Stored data

══════════

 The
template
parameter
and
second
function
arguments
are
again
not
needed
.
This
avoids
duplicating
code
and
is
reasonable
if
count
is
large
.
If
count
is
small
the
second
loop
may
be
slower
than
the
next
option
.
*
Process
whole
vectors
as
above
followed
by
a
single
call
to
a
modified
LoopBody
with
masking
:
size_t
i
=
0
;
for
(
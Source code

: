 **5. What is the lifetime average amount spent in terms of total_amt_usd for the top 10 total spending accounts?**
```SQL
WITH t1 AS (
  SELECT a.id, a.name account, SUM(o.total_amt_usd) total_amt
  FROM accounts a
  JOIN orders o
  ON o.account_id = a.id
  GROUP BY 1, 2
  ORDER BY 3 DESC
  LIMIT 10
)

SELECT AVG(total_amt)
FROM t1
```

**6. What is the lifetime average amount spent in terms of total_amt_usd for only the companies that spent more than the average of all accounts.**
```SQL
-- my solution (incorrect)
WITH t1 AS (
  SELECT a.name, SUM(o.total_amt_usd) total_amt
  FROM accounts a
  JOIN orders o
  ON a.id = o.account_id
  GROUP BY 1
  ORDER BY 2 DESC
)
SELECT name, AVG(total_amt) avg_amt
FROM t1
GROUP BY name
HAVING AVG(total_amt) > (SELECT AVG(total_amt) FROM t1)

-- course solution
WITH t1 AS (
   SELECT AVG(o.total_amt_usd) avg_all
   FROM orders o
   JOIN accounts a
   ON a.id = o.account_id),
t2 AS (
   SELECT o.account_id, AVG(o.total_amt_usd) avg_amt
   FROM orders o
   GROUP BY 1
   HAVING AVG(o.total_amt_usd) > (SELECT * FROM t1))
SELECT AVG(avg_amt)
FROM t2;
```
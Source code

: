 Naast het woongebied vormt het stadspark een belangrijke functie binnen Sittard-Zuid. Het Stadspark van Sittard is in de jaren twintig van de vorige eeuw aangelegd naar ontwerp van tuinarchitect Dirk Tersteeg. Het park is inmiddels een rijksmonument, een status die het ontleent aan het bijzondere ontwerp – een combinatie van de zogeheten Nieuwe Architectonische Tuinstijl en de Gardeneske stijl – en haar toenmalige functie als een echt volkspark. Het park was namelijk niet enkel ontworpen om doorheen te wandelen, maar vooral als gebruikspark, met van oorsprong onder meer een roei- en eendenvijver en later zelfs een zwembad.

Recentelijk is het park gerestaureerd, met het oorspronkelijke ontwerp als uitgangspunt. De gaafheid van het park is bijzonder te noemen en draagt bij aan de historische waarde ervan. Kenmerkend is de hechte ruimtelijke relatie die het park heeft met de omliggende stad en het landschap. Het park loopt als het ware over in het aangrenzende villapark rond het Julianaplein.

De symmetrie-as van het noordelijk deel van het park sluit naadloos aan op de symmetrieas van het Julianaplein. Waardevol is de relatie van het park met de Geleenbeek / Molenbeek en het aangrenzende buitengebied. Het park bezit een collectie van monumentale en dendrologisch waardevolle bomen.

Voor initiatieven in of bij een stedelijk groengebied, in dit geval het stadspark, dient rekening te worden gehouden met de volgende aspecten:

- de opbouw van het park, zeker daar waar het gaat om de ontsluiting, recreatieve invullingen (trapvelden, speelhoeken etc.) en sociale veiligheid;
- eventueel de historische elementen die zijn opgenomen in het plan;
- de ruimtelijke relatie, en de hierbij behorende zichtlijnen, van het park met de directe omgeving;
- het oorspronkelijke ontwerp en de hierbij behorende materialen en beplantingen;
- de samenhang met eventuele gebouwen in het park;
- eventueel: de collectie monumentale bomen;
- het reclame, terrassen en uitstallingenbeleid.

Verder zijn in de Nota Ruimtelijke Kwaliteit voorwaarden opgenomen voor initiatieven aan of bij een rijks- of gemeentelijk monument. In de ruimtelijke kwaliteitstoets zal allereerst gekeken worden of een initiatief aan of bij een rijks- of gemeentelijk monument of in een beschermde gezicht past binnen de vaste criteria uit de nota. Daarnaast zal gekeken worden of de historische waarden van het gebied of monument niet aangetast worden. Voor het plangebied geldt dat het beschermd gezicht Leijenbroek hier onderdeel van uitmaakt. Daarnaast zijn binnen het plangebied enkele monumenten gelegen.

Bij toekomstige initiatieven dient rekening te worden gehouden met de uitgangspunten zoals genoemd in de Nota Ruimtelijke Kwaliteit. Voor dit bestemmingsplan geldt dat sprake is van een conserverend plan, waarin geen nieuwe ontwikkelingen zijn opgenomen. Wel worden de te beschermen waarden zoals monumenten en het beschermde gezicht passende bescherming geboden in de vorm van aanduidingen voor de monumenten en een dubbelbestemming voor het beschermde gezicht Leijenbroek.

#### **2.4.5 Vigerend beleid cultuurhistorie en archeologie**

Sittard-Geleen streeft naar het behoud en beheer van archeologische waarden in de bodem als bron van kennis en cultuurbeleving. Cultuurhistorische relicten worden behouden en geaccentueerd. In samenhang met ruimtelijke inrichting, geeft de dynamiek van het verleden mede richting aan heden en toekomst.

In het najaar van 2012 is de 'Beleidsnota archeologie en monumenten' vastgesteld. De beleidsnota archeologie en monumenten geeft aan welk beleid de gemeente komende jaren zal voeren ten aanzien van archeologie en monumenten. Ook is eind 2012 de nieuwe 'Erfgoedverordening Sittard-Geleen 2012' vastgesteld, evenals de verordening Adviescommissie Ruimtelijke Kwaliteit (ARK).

══════════

## Task brief
Go through the data and return every record exactly.

## Exercise output
 The
template
parameter
and
second
function
arguments
are
again
not
needed
.
This
avoids
duplicating
code
and
is
reasonable
if
count
is
large
.
If
count
is
small
the
second
loop
may
be
slower
than
the
next
option
.
*
Process
whole
vectors
as
above
followed
by
a
single
call
to
a
modified
LoopBody
with
masking
:
size_t
i
=
0
;
for
(
Source code

: **5. What is the lifetime average amount spent in terms of total_amt_usd for the top 10 total spending accounts?**
```SQL
WITH t1 AS (
  SELECT a.id, a.name account, SUM(o.total_amt_usd) total_amt
  FROM accounts a
  JOIN orders o
  ON o.account_id = a.id
  GROUP BY 1, 2
  ORDER BY 3 DESC
  LIMIT 10
)

SELECT AVG(total_amt)
FROM t1
```

**6. What is the lifetime average amount spent in terms of total_amt_usd for only the companies that spent more than the average of all accounts.**
```SQL
-- my solution (incorrect)
WITH t1 AS (
  SELECT a.name, SUM(o.total_amt_usd) total_amt
  FROM accounts a
  JOIN orders o
  ON a.id = o.account_id
  GROUP BY 1
  ORDER BY 2 DESC
)
SELECT name, AVG(total_amt) avg_amt
FROM t1
GROUP BY name
HAVING AVG(total_amt) > (SELECT AVG(total_amt) FROM t1)

-- course solution
WITH t1 AS (
   SELECT AVG(o.total_amt_usd) avg_all
   FROM orders o
   JOIN accounts a
   ON a.id = o.account_id),
t2 AS (
   SELECT o.account_id, AVG(o.total_amt_usd) avg_amt
   FROM orders o
   GROUP BY 1
   HAVING AVG(o.total_amt_usd) > (SELECT * FROM t1))
SELECT AVG(avg_amt)
FROM t2;
```
Source code

: Naast het woongebied vormt het stadspark een belangrijke functie binnen Sittard-Zuid. Het Stadspark van Sittard is in de jaren twintig van de vorige eeuw aangelegd naar ontwerp van tuinarchitect Dirk Tersteeg. Het park is inmiddels een rijksmonument, een status die het ontleent aan het bijzondere ontwerp – een combinatie van de zogeheten Nieuwe Architectonische Tuinstijl en de Gardeneske stijl – en haar toenmalige functie als een echt volkspark. Het park was namelijk niet enkel ontworpen om doorheen te wandelen, maar vooral als gebruikspark, met van oorsprong onder meer een roei- en eendenvijver en later zelfs een zwembad.

Recentelijk is het park gerestaureerd, met het oorspronkelijke ontwerp als uitgangspunt. De gaafheid van het park is bijzonder te noemen en draagt bij aan de historische waarde ervan. Kenmerkend is de hechte ruimtelijke relatie die het park heeft met de omliggende stad en het landschap. Het park loopt als het ware over in het aangrenzende villapark rond het Julianaplein.

De symmetrie-as van het noordelijk deel van het park sluit naadloos aan op de symmetrieas van het Julianaplein. Waardevol is de relatie van het park met de Geleenbeek / Molenbeek en het aangrenzende buitengebied. Het park bezit een collectie van monumentale en dendrologisch waardevolle bomen.

Voor initiatieven in of bij een stedelijk groengebied, in dit geval het stadspark, dient rekening te worden gehouden met de volgende aspecten:

- de opbouw van het park, zeker daar waar het gaat om de ontsluiting, recreatieve invullingen (trapvelden, speelhoeken etc.) en sociale veiligheid;
- eventueel de historische elementen die zijn opgenomen in het plan;
- de ruimtelijke relatie, en de hierbij behorende zichtlijnen, van het park met de directe omgeving;
- het oorspronkelijke ontwerp en de hierbij behorende materialen en beplantingen;
- de samenhang met eventuele gebouwen in het park;
- eventueel: de collectie monumentale bomen;
- het reclame, terrassen en uitstallingenbeleid.

Verder zijn in de Nota Ruimtelijke Kwaliteit voorwaarden opgenomen voor initiatieven aan of bij een rijks- of gemeentelijk monument. In de ruimtelijke kwaliteitstoets zal allereerst gekeken worden of een initiatief aan of bij een rijks- of gemeentelijk monument of in een beschermde gezicht past binnen de vaste criteria uit de nota. Daarnaast zal gekeken worden of de historische waarden van het gebied of monument niet aangetast worden. Voor het plangebied geldt dat het beschermd gezicht Leijenbroek hier onderdeel van uitmaakt. Daarnaast zijn binnen het plangebied enkele monumenten gelegen.

Bij toekomstige initiatieven dient rekening te worden gehouden met de uitgangspunten zoals genoemd in de Nota Ruimtelijke Kwaliteit. Voor dit bestemmingsplan geldt dat sprake is van een conserverend plan, waarin geen nieuwe ontwikkelingen zijn opgenomen. Wel worden de te beschermen waarden zoals monumenten en het beschermde gezicht passende bescherming geboden in de vorm van aanduidingen voor de monumenten en een dubbelbestemming voor het beschermde gezicht Leijenbroek.

#### **2.4.5 Vigerend beleid cultuurhistorie en archeologie**

Sittard-Geleen streeft naar het behoud en beheer van archeologische waarden in de bodem als bron van kennis en cultuurbeleving. Cultuurhistorische relicten worden behouden en geaccentueerd. In samenhang met ruimtelijke inrichting, geeft de dynamiek van het verleden mede richting aan heden en toekomst.

In het najaar van 2012 is de 'Beleidsnota archeologie en monumenten' vastgesteld. De beleidsnota archeologie en monumenten geeft aan welk beleid de gemeente komende jaren zal voeren ten aanzien van archeologie en monumenten. Ook is eind 2012 de nieuwe 'Erfgoedverordening Sittard-Geleen 2012' vastgesteld, evenals de verordening Adviescommissie Ruimtelijke Kwaliteit (ARK).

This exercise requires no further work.